SOURCE MATERIAL below:

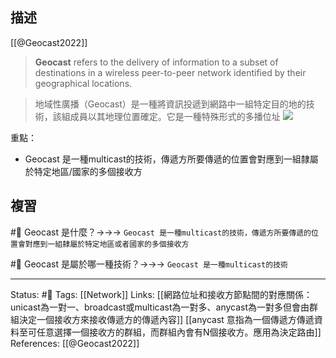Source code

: ## 描述

[[@Geocast2022]]
> **Geocast** refers to the delivery of information to a subset of destinations in a wireless peer-to-peer network identified by their geographical locations.



> 地域性廣播（Geocast）是一種將資訊投遞到網路中一組特定目的地的技術，該組成員以其地理位置確定。它是一種特殊形式的多播位址
![](https://upload.wikimedia.org/wikipedia/commons/thumb/6/6a/Geocast.svg/400px-Geocast.svg.png)




重點：
- Geocast 是一種multicast的技術，傳遞方所要傳遞的位置會對應到一組隸屬於特定地區/國家的多個接收方

## 複習

#🧠 Geocast 是什麼？->->-> `Geocast 是一種multicast的技術，傳遞方所要傳遞的位置會對應到一組隸屬於特定地區或者國家的多個接收方`
<!--SR:!2022-12-31,10,250-->


#🧠 Geocast 是屬於哪一種技術？->->-> `Geocast 是一種multicast的技術`
<!--SR:!2022-12-21,3,250-->

---
Status: #🌱 
Tags:
[[Network]]
Links:
[[網路位址和接收方節點間的對應關係：unicast為一對一、broadcast或multicast為一對多、anycast為一對多但會由群組決定一個接收方來接收傳遞方的傳遞內容]]
[[anycast 意指為一個傳遞方傳遞資料至可任意選擇一個接收方的群組，而群組內會有N個接收方。應用為決定路由]]
References:
[[@Geocast2022]]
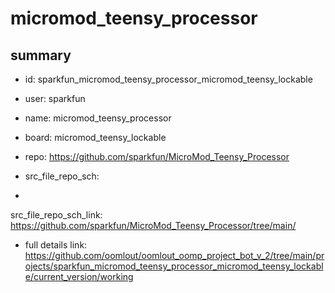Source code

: # micromod_teensy_processor
 
## summary 
* id: sparkfun_micromod_teensy_processor_micromod_teensy_lockable
* user: sparkfun
* name: micromod_teensy_processor
* board: micromod_teensy_lockable
* repo: https://github.com/sparkfun/MicroMod_Teensy_Processor



* src_file_repo_sch: 
*
 src_file_repo_sch_link: https://github.com/sparkfun/MicroMod_Teensy_Processor/tree/main/
* full details link: https://github.com/oomlout/oomlout_oomp_project_bot_v_2/tree/main/projects/sparkfun_micromod_teensy_processor_micromod_teensy_lockable/current_version/working  






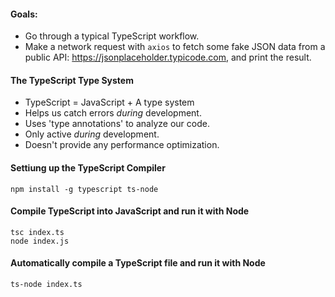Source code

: #### Goals:

-   Go through a typical TypeScript workflow.
-   Make a network request with `axios` to fetch some fake JSON data from a public API: https://jsonplaceholder.typicode.com, and print the result.

#### The TypeScript Type System

-   TypeScript = JavaScript + A type system
-   Helps us catch errors _during_ development.
-   Uses 'type annotations' to analyze our code.
-   Only active _during_ development.
-   Doesn't provide any performance optimization.

#### Settiung up the TypeScript Compiler

    npm install -g typescript ts-node

#### Compile TypeScript into JavaScript and run it with Node
    tsc index.ts
    node index.js

#### Automatically compile a TypeScript file and run it with Node
    ts-node index.ts
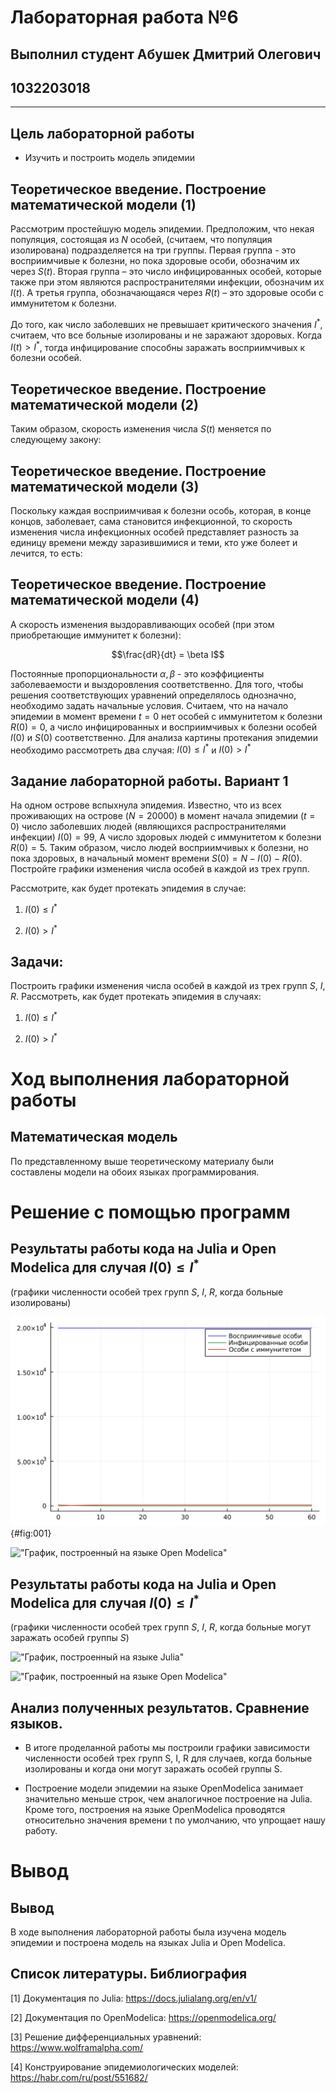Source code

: # Лабораторная работа №6
## Выполнил студент Абушек Дмитрий Олегович 
## 1032203018 
---
## Цель лабораторной работы

- Изучить и построить модель эпидемии

## Теоретическое введение. Построение математической модели (1)

Рассмотрим простейшую модель эпидемии. Предположим, что некая популяция, состоящая из $N$ особей, (считаем, что популяция изолирована) подразделяется на три группы. Первая группа - это восприимчивые к болезни, но пока здоровые особи, обозначим их через $S(t)$. Вторая группа – это число инфицированных особей, которые также при этом являются распространителями инфекции, обозначим их $I(t)$. А третья группа, обозначающаяся через $R(t)$ – это здоровые особи с иммунитетом к болезни. 

До того, как число заболевших не превышает критического значения $I^*$, считаем, что все больные изолированы и не заражают здоровых. Когда $I(t)> I^*$, тогда инфицирование способны заражать восприимчивых к болезни особей. 

## Теоретическое введение. Построение математической модели (2)

Таким образом, скорость изменения числа $S(t)$ меняется по следующему закону:



## Теоретическое введение. Построение математической модели (3)

Поскольку каждая восприимчивая к болезни особь, которая, в конце концов, заболевает, сама становится инфекционной, то скорость изменения числа инфекционных особей представляет разность за единицу времени между заразившимися и теми, кто уже болеет и лечится, то есть:



## Теоретическое введение. Построение математической модели (4)

А скорость изменения выздоравливающих особей (при этом приобретающие иммунитет к болезни):

$$\frac{dR}{dt} = \beta I$$

Постоянные пропорциональности $\alpha, \beta$ - это коэффициенты заболеваемости и выздоровления соответственно. Для того, чтобы решения соответствующих уравнений определялось однозначно, необходимо задать начальные условия. Считаем, что на начало эпидемии в момент времени $t=0$ нет особей с иммунитетом к болезни $R(0)=0$, а число инфицированных и восприимчивых к болезни особей $I(0)$ и $S(0)$ соответственно. Для анализа картины протекания эпидемии необходимо рассмотреть два случая:  $I(0) \leq I^*$ и  $I(0)>I^*$

## Задание лабораторной работы. Вариант 1

На одном острове вспыхнула эпидемия. Известно, что из всех проживающих на острове 
$(N=20000)$ в момент начала эпидемии $(t=0)$ число заболевших людей 
(являющихся распространителями инфекции) $I(0)=99$, А число здоровых людей с иммунитетом 
к болезни $R(0)=5$. Таким образом, число людей восприимчивых к болезни, 
но пока здоровых, в начальный момент времени $S(0)=N-I(0)-R(0)$.
Постройте графики изменения числа особей в каждой из трех групп.

Рассмотрите, как будет протекать эпидемия в случае:

1.	$I(0)\leq I^*$

2.	$I(0)>I^*$

## Задачи:

Построить графики изменения числа особей в каждой из трех групп $S$, $I$, $R$. Рассмотреть, как будет протекать эпидемия в случаях:

1.	$I(0)\leq I^*$

2.	$I(0)>I^*$

# Ход выполнения лабораторной работы

## Математическая модель

По представленному выше теоретическому материалу были составлены модели на обоих языках программирования.

# Решение с помощью программ

## Результаты работы кода на Julia и Open Modelica для случая $I(0) \leq I^*$ 
(графики численности особей трех групп $S$, $I$, $R$, когда больные изолированы)



!["График, построенный на языке Julia"](https://github.com/dmitryabushek/study_2022-2023__matmod/blob/master/Лабораторная%20работа%206/images/lab06_1.png){#fig:001}



!["График, построенный на языке Open Modelica"]()



## Результаты работы кода на Julia и Open Modelica для случая $I(0) \leq I^*$ 
(графики численности особей трех групп $S$, $I$, $R$, когда больные могут заражать особей группы $S$)



!["График, построенный на языке Julia"]()



!["График, построенный на языке Open Modelica"]()



## Анализ полученных результатов. Сравнение языков.

- В итоге проделанной работы мы построили графики зависимости численности особей трех групп S, I, R для случаев, когда больные изолированы и когда они могут заражать особей группы S.

- Построение модели эпидемии на языке OpenModelica занимает значительно меньше строк, чем аналогичное построение на Julia. Кроме того, построения на языке OpenModelica проводятся относительно значения времени t по умолчанию, что упрощает нашу работу.

# Вывод

## Вывод

В ходе выполнения лабораторной работы была изучена модель эпидемии и построена модель на языках Julia и Open Modelica.

## Список литературы. Библиография

 [1] Документация по Julia: https://docs.julialang.org/en/v1/

 [2] Документация по OpenModelica: https://openmodelica.org/

 [3] Решение дифференциальных уравнений: https://www.wolframalpha.com/

 [4] Конструирование эпидемиологических моделей: https://habr.com/ru/post/551682/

End of SOURCE MATERIAL.

### WHAT THE TASK REQUIRES
All of the data gets printed again exactly; the pictures do not.

### SOLUTION TO THE EXERCISE
Source code

: ## 描述

[[@Geocast2022]]
> **Geocast** refers to the delivery of information to a subset of destinations in a wireless peer-to-peer network identified by their geographical locations.



> 地域性廣播（Geocast）是一種將資訊投遞到網路中一組特定目的地的技術，該組成員以其地理位置確定。它是一種特殊形式的多播位址
![](https://upload.wikimedia.org/wikipedia/commons/thumb/6/6a/Geocast.svg/400px-Geocast.svg.png)




重點：
- Geocast 是一種multicast的技術，傳遞方所要傳遞的位置會對應到一組隸屬於特定地區/國家的多個接收方

## 複習

#🧠 Geocast 是什麼？->->-> `Geocast 是一種multicast的技術，傳遞方所要傳遞的位置會對應到一組隸屬於特定地區或者國家的多個接收方`
<!--SR:!2022-12-31,10,250-->


#🧠 Geocast 是屬於哪一種技術？->->-> `Geocast 是一種multicast的技術`
<!--SR:!2022-12-21,3,250-->

---
Status: #🌱 
Tags:
[[Network]]
Links:
[[網路位址和接收方節點間的對應關係：unicast為一對一、broadcast或multicast為一對多、anycast為一對多但會由群組決定一個接收方來接收傳遞方的傳遞內容]]
[[anycast 意指為一個傳遞方傳遞資料至可任意選擇一個接收方的群組，而群組內會有N個接收方。應用為決定路由]]
References:
[[@Geocast2022]]
Source code

: # micromod_teensy_processor
 
## summary 
* id: sparkfun_micromod_teensy_processor_micromod_teensy_lockable
* user: sparkfun
* name: micromod_teensy_processor
* board: micromod_teensy_lockable
* repo: https://github.com/sparkfun/MicroMod_Teensy_Processor



* src_file_repo_sch: 
*
 src_file_repo_sch_link: https://github.com/sparkfun/MicroMod_Teensy_Processor/tree/main/
* full details link: https://github.com/oomlout/oomlout_oomp_project_bot_v_2/tree/main/projects/sparkfun_micromod_teensy_processor_micromod_teensy_lockable/current_version/working  






Source code

: #### Goals:

-   Go through a typical TypeScript workflow.
-   Make a network request with `axios` to fetch some fake JSON data from a public API: https://jsonplaceholder.typicode.com, and print the result.

#### The TypeScript Type System

-   TypeScript = JavaScript + A type system
-   Helps us catch errors _during_ development.
-   Uses 'type annotations' to analyze our code.
-   Only active _during_ development.
-   Doesn't provide any performance optimization.

#### Settiung up the TypeScript Compiler

    npm install -g typescript ts-node

#### Compile TypeScript into JavaScript and run it with Node
    tsc index.ts
    node index.js

#### Automatically compile a TypeScript file and run it with Node
    ts-node index.ts
Source code

: # Лабораторная работа №6
## Выполнил студент Абушек Дмитрий Олегович 
## 1032203018 
---
## Цель лабораторной работы

- Изучить и построить модель эпидемии

## Теоретическое введение. Построение математической модели (1)

Рассмотрим простейшую модель эпидемии. Предположим, что некая популяция, состоящая из $N$ особей, (считаем, что популяция изолирована) подразделяется на три группы. Первая группа - это восприимчивые к болезни, но пока здоровые особи, обозначим их через $S(t)$. Вторая группа – это число инфицированных особей, которые также при этом являются распространителями инфекции, обозначим их $I(t)$. А третья группа, обозначающаяся через $R(t)$ – это здоровые особи с иммунитетом к болезни. 

До того, как число заболевших не превышает критического значения $I^*$, считаем, что все больные изолированы и не заражают здоровых. Когда $I(t)> I^*$, тогда инфицирование способны заражать восприимчивых к болезни особей. 

## Теоретическое введение. Построение математической модели (2)

Таким образом, скорость изменения числа $S(t)$ меняется по следующему закону:



## Теоретическое введение. Построение математической модели (3)

Поскольку каждая восприимчивая к болезни особь, которая, в конце концов, заболевает, сама становится инфекционной, то скорость изменения числа инфекционных особей представляет разность за единицу времени между заразившимися и теми, кто уже болеет и лечится, то есть:



## Теоретическое введение. Построение математической модели (4)

А скорость изменения выздоравливающих особей (при этом приобретающие иммунитет к болезни):

$$\frac{dR}{dt} = \beta I$$

Постоянные пропорциональности $\alpha, \beta$ - это коэффициенты заболеваемости и выздоровления соответственно. Для того, чтобы решения соответствующих уравнений определялось однозначно, необходимо задать начальные условия. Считаем, что на начало эпидемии в момент времени $t=0$ нет особей с иммунитетом к болезни $R(0)=0$, а число инфицированных и восприимчивых к болезни особей $I(0)$ и $S(0)$ соответственно. Для анализа картины протекания эпидемии необходимо рассмотреть два случая:  $I(0) \leq I^*$ и  $I(0)>I^*$

## Задание лабораторной работы. Вариант 1

На одном острове вспыхнула эпидемия. Известно, что из всех проживающих на острове 
$(N=20000)$ в момент начала эпидемии $(t=0)$ число заболевших людей 
(являющихся распространителями инфекции) $I(0)=99$, А число здоровых людей с иммунитетом 
к болезни $R(0)=5$. Таким образом, число людей восприимчивых к болезни, 
но пока здоровых, в начальный момент времени $S(0)=N-I(0)-R(0)$.
Постройте графики изменения числа особей в каждой из трех групп.

Рассмотрите, как будет протекать эпидемия в случае:

1.	$I(0)\leq I^*$

2.	$I(0)>I^*$

## Задачи:

Построить графики изменения числа особей в каждой из трех групп $S$, $I$, $R$. Рассмотреть, как будет протекать эпидемия в случаях:

1.	$I(0)\leq I^*$

2.	$I(0)>I^*$

# Ход выполнения лабораторной работы

## Математическая модель

По представленному выше теоретическому материалу были составлены модели на обоих языках программирования.

# Решение с помощью программ

## Результаты работы кода на Julia и Open Modelica для случая $I(0) \leq I^*$ 
(графики численности особей трех групп $S$, $I$, $R$, когда больные изолированы)



!["График, построенный на языке Julia"](https://github.com/dmitryabushek/study_2022-2023__matmod/blob/master/Лабораторная%20работа%206/images/lab06_1.png){#fig:001}



!["График, построенный на языке Open Modelica"]()



## Результаты работы кода на Julia и Open Modelica для случая $I(0) \leq I^*$ 
(графики численности особей трех групп $S$, $I$, $R$, когда больные могут заражать особей группы $S$)



!["График, построенный на языке Julia"]()



!["График, построенный на языке Open Modelica"]()



## Анализ полученных результатов. Сравнение языков.

- В итоге проделанной работы мы построили графики зависимости численности особей трех групп S, I, R для случаев, когда больные изолированы и когда они могут заражать особей группы S.

- Построение модели эпидемии на языке OpenModelica занимает значительно меньше строк, чем аналогичное построение на Julia. Кроме того, построения на языке OpenModelica проводятся относительно значения времени t по умолчанию, что упрощает нашу работу.

# Вывод

## Вывод

В ходе выполнения лабораторной работы была изучена модель эпидемии и построена модель на языках Julia и Open Modelica.

## Список литературы. Библиография

 [1] Документация по Julia: https://docs.julialang.org/en/v1/

 [2] Документация по OpenModelica: https://openmodelica.org/

 [3] Решение дифференциальных уравнений: https://www.wolframalpha.com/

 [4] Конструирование эпидемиологических моделей: https://habr.com/ru/post/551682/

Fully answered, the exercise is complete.